_Work to complete_:
Which lines run from the line with "taxonomy term, etc)" through the line with "the Webtools team" in the entries below? Print them exactly, both ends included, and nothing more.

_Entries supplied_:

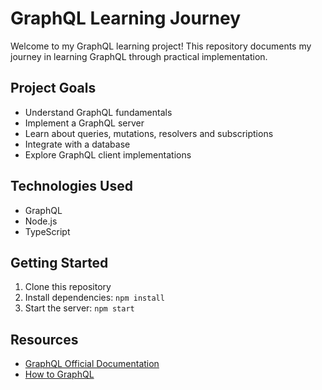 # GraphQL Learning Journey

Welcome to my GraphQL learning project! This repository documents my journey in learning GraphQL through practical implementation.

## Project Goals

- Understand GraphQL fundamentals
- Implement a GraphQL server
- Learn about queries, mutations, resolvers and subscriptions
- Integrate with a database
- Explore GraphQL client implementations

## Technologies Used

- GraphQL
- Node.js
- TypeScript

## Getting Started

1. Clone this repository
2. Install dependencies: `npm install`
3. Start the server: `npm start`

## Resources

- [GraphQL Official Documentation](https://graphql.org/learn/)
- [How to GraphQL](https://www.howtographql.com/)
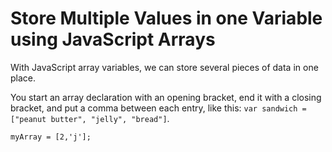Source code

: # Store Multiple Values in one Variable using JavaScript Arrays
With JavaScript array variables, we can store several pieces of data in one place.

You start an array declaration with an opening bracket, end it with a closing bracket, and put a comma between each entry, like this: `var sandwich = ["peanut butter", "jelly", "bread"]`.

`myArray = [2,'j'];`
---
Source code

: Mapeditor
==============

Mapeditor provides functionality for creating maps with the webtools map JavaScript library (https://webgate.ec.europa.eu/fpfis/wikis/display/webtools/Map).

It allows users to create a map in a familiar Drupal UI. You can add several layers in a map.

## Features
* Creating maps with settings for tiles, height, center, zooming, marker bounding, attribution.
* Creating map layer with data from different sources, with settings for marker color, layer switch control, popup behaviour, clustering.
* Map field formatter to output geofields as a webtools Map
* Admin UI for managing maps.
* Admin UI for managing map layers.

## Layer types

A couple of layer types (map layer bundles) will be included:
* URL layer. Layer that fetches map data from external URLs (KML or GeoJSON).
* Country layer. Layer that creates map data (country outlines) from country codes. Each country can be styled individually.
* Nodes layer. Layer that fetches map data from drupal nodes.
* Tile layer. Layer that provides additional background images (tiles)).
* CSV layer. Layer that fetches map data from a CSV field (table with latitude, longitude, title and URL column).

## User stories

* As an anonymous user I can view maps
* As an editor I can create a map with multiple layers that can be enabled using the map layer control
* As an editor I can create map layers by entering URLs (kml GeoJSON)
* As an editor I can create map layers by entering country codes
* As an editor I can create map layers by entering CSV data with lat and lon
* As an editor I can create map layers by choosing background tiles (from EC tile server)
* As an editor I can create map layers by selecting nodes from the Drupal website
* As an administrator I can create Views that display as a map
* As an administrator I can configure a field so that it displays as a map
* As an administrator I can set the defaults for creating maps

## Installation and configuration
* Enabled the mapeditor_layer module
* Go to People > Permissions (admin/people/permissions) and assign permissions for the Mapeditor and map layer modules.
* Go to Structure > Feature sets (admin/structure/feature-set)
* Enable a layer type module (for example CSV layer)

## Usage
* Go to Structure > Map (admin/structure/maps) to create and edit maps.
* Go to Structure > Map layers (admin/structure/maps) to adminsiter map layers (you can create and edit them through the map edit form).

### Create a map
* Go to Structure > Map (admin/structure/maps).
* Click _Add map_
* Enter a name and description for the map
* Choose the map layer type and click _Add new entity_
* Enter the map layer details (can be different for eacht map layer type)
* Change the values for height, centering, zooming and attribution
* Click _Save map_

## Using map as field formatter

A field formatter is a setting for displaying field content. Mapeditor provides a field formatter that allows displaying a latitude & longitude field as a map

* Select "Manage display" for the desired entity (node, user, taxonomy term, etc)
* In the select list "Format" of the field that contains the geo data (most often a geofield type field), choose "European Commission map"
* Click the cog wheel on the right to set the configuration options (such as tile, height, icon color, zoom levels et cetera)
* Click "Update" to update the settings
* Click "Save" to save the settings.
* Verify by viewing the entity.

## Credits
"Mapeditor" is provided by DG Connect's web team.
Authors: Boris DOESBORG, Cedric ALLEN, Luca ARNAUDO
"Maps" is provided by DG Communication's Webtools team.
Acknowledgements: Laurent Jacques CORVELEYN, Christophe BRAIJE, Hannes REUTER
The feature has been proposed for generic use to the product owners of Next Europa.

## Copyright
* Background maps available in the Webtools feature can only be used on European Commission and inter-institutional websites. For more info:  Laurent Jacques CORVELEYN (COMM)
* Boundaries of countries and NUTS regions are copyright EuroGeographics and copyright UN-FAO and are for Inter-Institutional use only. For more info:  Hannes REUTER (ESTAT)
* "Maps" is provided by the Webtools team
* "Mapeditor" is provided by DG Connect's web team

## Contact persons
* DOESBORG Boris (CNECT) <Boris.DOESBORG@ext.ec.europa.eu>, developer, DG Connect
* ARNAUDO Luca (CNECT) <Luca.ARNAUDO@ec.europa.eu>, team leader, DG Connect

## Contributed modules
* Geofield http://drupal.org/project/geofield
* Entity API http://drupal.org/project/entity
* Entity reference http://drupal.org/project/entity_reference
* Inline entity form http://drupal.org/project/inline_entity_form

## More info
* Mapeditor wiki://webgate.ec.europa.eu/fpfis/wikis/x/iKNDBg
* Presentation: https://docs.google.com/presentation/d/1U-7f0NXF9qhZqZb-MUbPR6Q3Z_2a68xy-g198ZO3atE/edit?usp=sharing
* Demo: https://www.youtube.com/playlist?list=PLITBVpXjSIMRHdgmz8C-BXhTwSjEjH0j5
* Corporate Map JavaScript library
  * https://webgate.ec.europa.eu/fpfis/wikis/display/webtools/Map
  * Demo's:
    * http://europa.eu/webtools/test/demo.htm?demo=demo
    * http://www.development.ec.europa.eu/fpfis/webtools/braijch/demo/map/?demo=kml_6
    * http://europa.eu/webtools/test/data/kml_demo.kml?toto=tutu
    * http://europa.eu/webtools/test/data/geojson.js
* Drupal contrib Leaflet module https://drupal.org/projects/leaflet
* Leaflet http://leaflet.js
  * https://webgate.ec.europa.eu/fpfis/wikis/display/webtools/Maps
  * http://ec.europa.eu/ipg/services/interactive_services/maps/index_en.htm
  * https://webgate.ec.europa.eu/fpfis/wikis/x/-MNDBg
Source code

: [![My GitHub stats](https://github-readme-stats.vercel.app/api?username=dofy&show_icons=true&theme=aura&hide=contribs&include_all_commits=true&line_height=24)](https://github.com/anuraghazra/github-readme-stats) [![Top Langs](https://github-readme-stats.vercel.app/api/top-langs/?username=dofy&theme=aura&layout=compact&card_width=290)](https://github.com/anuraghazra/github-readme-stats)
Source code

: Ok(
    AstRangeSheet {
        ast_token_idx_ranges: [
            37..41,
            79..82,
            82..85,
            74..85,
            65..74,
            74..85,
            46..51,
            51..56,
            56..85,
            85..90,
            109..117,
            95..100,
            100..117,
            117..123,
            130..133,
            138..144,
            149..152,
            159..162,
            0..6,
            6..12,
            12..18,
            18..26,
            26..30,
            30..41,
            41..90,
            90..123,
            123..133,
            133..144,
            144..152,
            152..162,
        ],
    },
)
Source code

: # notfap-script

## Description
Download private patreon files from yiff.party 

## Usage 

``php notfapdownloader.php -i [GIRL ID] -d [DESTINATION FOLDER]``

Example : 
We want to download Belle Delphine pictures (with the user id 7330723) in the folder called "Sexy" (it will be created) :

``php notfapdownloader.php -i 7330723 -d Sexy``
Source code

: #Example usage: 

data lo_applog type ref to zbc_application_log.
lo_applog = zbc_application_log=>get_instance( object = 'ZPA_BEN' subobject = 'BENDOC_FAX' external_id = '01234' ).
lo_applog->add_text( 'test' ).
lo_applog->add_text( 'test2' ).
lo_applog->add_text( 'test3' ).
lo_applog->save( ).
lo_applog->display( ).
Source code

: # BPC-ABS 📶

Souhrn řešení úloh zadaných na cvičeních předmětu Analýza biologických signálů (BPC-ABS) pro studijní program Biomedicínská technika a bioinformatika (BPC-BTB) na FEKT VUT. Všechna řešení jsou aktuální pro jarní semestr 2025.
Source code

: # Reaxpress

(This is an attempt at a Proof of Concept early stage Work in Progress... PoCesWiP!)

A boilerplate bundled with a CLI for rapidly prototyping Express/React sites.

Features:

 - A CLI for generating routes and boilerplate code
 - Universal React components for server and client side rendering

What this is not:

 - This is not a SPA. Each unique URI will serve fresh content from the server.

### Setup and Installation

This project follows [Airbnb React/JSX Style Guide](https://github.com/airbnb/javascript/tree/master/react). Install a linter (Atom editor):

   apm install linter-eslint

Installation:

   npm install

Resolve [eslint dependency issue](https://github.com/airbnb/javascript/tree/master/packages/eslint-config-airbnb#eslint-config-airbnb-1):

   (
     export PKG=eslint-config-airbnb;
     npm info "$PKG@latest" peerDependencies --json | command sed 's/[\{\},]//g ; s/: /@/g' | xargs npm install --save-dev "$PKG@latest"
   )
--
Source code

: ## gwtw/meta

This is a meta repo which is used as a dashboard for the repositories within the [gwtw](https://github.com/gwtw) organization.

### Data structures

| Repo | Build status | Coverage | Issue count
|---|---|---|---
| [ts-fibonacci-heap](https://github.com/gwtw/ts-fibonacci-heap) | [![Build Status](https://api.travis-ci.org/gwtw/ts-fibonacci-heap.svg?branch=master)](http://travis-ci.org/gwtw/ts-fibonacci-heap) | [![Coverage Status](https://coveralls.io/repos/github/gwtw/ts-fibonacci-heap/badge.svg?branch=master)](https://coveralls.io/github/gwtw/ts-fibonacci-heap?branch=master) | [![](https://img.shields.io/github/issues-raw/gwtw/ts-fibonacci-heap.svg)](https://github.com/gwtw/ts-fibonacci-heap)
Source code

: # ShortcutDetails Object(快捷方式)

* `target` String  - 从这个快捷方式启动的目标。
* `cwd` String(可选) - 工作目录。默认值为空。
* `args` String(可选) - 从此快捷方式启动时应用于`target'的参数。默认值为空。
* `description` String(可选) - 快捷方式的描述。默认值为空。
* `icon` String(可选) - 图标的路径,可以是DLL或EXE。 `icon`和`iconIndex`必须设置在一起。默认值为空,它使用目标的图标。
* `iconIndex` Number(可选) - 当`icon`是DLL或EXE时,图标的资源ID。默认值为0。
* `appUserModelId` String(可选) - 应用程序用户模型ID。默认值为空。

_Reply_:
* Select "Manage display" for the desired entity (node, user, taxonomy term, etc)
* In the select list "Format" of the field that contains the geo data (most often a geofield type field), choose "European Commission map"
* Click the cog wheel on the right to set the configuration options (such as tile, height, icon color, zoom levels et cetera)
* Click "Update" to update the settings
* Click "Save" to save the settings.
* Verify by viewing the entity.

## Credits
"Mapeditor" is provided by DG Connect's web team.
Authors: Boris DOESBORG, Cedric ALLEN, Luca ARNAUDO
"Maps" is provided by DG Communication's Webtools team.
Acknowledgements: Laurent Jacques CORVELEYN, Christophe BRAIJE, Hannes REUTER
The feature has been proposed for generic use to the product owners of Next Europa.

## Copyright
* Background maps available in the Webtools feature can only be used on European Commission and inter-institutional websites. For more info:  Laurent Jacques CORVELEYN (COMM)
* Boundaries of countries and NUTS regions are copyright EuroGeographics and copyright UN-FAO and are for Inter-Institutional use only. For more info:  Hannes REUTER (ESTAT)
* "Maps" is provided by the Webtools team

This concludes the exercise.